Your assignment:
Pick every line from the data below that contains the string "también" and copy it.

Information provided:

◆ ◆ ◆

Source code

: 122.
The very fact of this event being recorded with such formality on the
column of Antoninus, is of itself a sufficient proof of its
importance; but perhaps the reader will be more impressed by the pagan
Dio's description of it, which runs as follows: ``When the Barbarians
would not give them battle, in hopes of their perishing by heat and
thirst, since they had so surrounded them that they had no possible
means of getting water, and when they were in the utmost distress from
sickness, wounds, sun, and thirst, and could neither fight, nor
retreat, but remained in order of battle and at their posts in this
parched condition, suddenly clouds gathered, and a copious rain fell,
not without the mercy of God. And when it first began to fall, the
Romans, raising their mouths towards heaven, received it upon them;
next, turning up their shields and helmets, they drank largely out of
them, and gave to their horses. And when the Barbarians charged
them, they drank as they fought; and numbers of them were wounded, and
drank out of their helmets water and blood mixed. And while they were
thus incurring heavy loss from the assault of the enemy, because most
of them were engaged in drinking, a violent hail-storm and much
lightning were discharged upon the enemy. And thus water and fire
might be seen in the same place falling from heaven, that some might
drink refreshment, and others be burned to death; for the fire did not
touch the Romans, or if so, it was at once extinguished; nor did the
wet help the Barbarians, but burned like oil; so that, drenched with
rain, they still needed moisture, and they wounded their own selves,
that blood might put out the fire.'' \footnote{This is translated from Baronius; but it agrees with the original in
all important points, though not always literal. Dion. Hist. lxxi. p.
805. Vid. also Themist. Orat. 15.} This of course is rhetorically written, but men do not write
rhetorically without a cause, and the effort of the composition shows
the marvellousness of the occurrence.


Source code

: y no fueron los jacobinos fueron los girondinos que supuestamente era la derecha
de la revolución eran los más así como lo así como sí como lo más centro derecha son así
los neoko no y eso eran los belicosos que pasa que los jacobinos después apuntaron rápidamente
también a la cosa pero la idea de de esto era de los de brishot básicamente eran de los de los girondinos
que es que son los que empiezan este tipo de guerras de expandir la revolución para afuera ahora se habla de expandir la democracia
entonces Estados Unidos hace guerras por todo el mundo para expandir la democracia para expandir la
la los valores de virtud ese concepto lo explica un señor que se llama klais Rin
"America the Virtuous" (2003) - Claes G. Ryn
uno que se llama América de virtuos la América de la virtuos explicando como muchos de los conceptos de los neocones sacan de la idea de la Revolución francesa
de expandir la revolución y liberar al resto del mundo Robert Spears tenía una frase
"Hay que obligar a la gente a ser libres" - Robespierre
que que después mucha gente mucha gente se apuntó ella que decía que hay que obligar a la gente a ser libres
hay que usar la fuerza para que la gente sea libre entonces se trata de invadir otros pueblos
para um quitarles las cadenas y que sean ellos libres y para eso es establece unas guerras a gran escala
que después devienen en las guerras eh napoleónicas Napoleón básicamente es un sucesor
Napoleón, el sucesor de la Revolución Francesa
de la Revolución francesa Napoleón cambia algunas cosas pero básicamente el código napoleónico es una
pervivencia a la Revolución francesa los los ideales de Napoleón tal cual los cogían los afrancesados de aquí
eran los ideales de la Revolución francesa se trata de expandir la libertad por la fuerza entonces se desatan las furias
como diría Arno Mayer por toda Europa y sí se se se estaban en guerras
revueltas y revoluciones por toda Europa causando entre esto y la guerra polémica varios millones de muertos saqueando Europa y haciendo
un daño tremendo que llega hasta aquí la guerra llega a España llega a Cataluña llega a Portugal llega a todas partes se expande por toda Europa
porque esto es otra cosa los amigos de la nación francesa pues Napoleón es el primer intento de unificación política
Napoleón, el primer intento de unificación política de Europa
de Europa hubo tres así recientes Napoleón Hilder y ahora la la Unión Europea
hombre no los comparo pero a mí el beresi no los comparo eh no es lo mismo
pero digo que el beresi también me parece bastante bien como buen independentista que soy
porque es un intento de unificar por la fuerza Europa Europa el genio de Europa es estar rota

◆ ◆ ◆

Solution below:
también a la cosa pero la idea de de esto era de los de brishot básicamente eran de los de los girondinos
pero digo que el beresi también me parece bastante bien como buen independentista que soy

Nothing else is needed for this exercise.